New Japan is one of the newer human polities in this system, a
bunch of nodes physically collocated in the humaniformed spaces of
the colony cylinders. Its designers evidently only knew about old
Nippon from recordings made back before Earth was dismantled, and
worked from a combination of nostalgia-trip videos, Miyazaki
movies, and anime culture. Nevertheless, it’s the home of numerous
human beings - even if they are about as similar to their
historical antecedents as New Japan is to its long-gone namesake.
Humanity?
Their grandparents would recognize them, mostly. The ones who are
truly beyond the ken of twentieth-century survivors stayed back
home in the red-hot clouds of nanocomputers that have replaced the
planets that once orbited Earth’s sun in stately Copernican
harmony. The fast-thinking Matrioshka brains are as
incomprehensible to their merely posthuman ancestors as an ICBM to
an amoeba - and about as inhabitable. Space is dusted with the
corpses of Matrioshka brains that have long since burned out,
informational collapse taking down entire civilizations that stayed
in close orbit around their home stars. Farther away, galaxy-sized
intelligences beat incomprehensible rhythms against the darkness of
the vacuum, trying to hack the Planck substrate into doing their
bidding. Posthumans, and the few other semitranscended species to
have discovered the router network, live furtively in the darkness
between these islands of brilliance. There are, it would seem,
advantages to not being too intelligent.
Humanity. Monadic intelligences, mostly trapped within their own
skulls, living in small family groups within larger tribal
networks, adaptable to territorial or migratory lifestyles. Those
were the options on offer before the great acceleration. Now that
dumb matter thinks, with every kilogram of wallpaper potentially
hosting hundreds of uploaded ancestors, now that every door is
potentially a wormhole to a hab half a parsec away, the humans can
stay in the same place while the landscape migrates and mutates
past them, streaming into the luxurious void of their personal
history. Life is rich here, endlessly varied and sometimes
confusing. So it is that tribal groups remain, their associations
mediated across teraklicks and gigaseconds by exotic agencies. And
sometimes the agencies will vanish for a while, reappearing later
like an unexpected jape upon the infinite.
*
Ancestor worship takes on a whole new meaning when the state vectors
of all the filial entities’ precursors are archived and indexed for
recall. At just the moment that the tiny capillaries in Rita’s face
are constricting in response to a surge of adrenaline, causing her to
turn pale and her pupils to dilate as she focuses on the
pussycat-thing, Sirhan is kneeling before a small shrine, lighting a
stick of incense, and preparing to respectfully address his
grandfather’s ghost.
The ritual is, strictly speaking, unnecessary. Sirhan can speak to his
grandfather’s ghost wherever and whenever he wants, without any
formality, and the ghost will reply at interminable length, cracking
puns in dead languages and asking about people who died before the
temple of history was established. But Sirhan is a sucker for rituals,
and anyway, it helps him structure an otherwise-stressful encounter.

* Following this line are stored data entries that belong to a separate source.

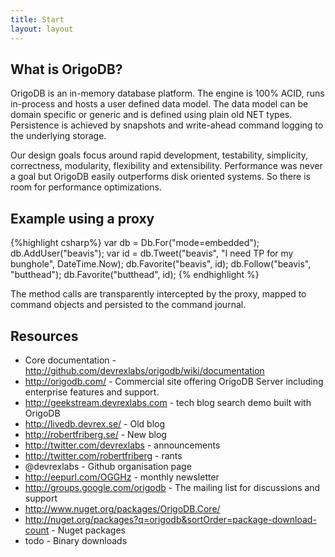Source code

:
 ```yaml
---
title: Start
layout: layout
---
```


## What is OrigoDB?
OrigoDB is an in-memory database platform. The engine is 100% ACID, runs in-process and hosts a user defined data model.
The data model can be domain specific or generic and is defined using plain old NET types.
Persistence is achieved by snapshots and write-ahead command logging to the underlying storage.

Our design goals focus around rapid development, testability, simplicity, correctness,
modularity, flexibility and extensibility. Performance was never a goal but OrigoDB easily 
outperforms disk oriented systems. So there is room for performance optimizations.

 
## Example using a proxy


{%highlight csharp%}
   var db = Db.For<TwitterVerse>("mode=embedded");
   db.AddUser("beavis");
   var id = db.Tweet("beavis", "I need TP for my bunghole", DateTime.Now);
   db.Favorite("beavis", id);
   db.Follow("beavis", "butthead");
   db.Favorite("butthead", id);
{% endhighlight %}

The method calls are transparently intercepted by the proxy, mapped to command objects
and persisted to the command journal.

## Resources
* Core documentation - http://github.com/devrexlabs/origodb/wiki/documentation
* http://origodb.com/ - Commercial site offering OrigoDB Server including enterprise features and support.
* http://geekstream.devrexlabs.com - tech blog search demo built with OrigoDB
* http://livedb.devrex.se/ - Old blog
* http://robertfriberg.se/ - New blog
* http://twitter.com/devrexlabs - announcements
* http://twitter.com/robertfriberg - rants
* @devrexlabs - Github organisation page
* http://eepurl.com/OGGHz - monthly newsletter
* http://groups.google.com/origodb - The mailing list for discussions and support
* http://www.nuget.org/packages/OrigoDB.Core/
* http://nuget.org/packages?q=origodb&sortOrder=package-download-count - Nuget packages
* todo - Binary downloads
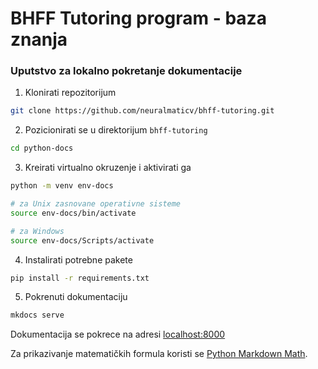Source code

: # BHFF Tutoring program - baza znanja

### Uputstvo za lokalno pokretanje dokumentacije
1. Klonirati repozitorijum
```bash
git clone https://github.com/neuralmaticv/bhff-tutoring.git
```

2. Pozicionirati se u direktorijum `bhff-tutoring`
```bash
cd python-docs
```

3. Kreirati virtualno okruzenje i aktivirati ga
```bash
python -m venv env-docs

# za Unix zasnovane operativne sisteme
source env-docs/bin/activate

# za Windows
source env-docs/Scripts/activate
```

4. Instalirati potrebne pakete
```bash
pip install -r requirements.txt
```

5. Pokrenuti dokumentaciju
```bash
mkdocs serve
```

Dokumentacija se pokrece na adresi [localhost:8000](localhost:8000)

Za prikazivanje matematičkih formula koristi se [Python Markdown Math](https://github.com/mitya57/python-markdown-math).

If it were up to Sirhan, he’d probably skip chatting to grandfather
every ten megaseconds. Sirhan’s mother and her partner aren’t
available, having opted to join one of the long-distance exploration
missions through the router network that were launched by the
accelerationistas long ago; and Rita’s antecedents are either fully
virtualized or dead. They are a family with a tenuous grip on history.
But both of them spent a long time in the same state of half-life in
which Manfred currently exists, and he knows his wife will take him to
task if he doesn’t bring the revered ancestor up to date on what’s
been happening in the real world while he’s been dead. In Manfred’s
case, death is not only potentially reversible, but almost inevitably
so. After all, they’re raising his clone. Sooner or later, the kid is
going to want to visit the original, or vice versa.
What a state we have come to, when the restless dead refuse to stay a
part of history? He wonders ironically as he scratches the
self-igniter strip on the red incense stick and bows to the mirror at
the back of the shrine. “Your respectful grandson awaits and expects
your guidance,” he intones formally - for in addition to being
conservative by nature, Sirhan is acutely aware of his family’s
relative poverty and the need to augment their social credit, and in
this reincarnation-intermediated traditionalist polity for the
hopelessly orthohuman, you can score credit for formality. He sits
back on his heels to await the response.
Manfred doesn’t take long to appear in the depths of the mirror. He
takes the shape of an albino orangutan, as usual: He was messing
around with Great Aunt Annette’s ontological wardrobe right before
this copy of him was recorded and placed in the temple - they might
have separated, but they remained close. “Hi, lad. What year is it?”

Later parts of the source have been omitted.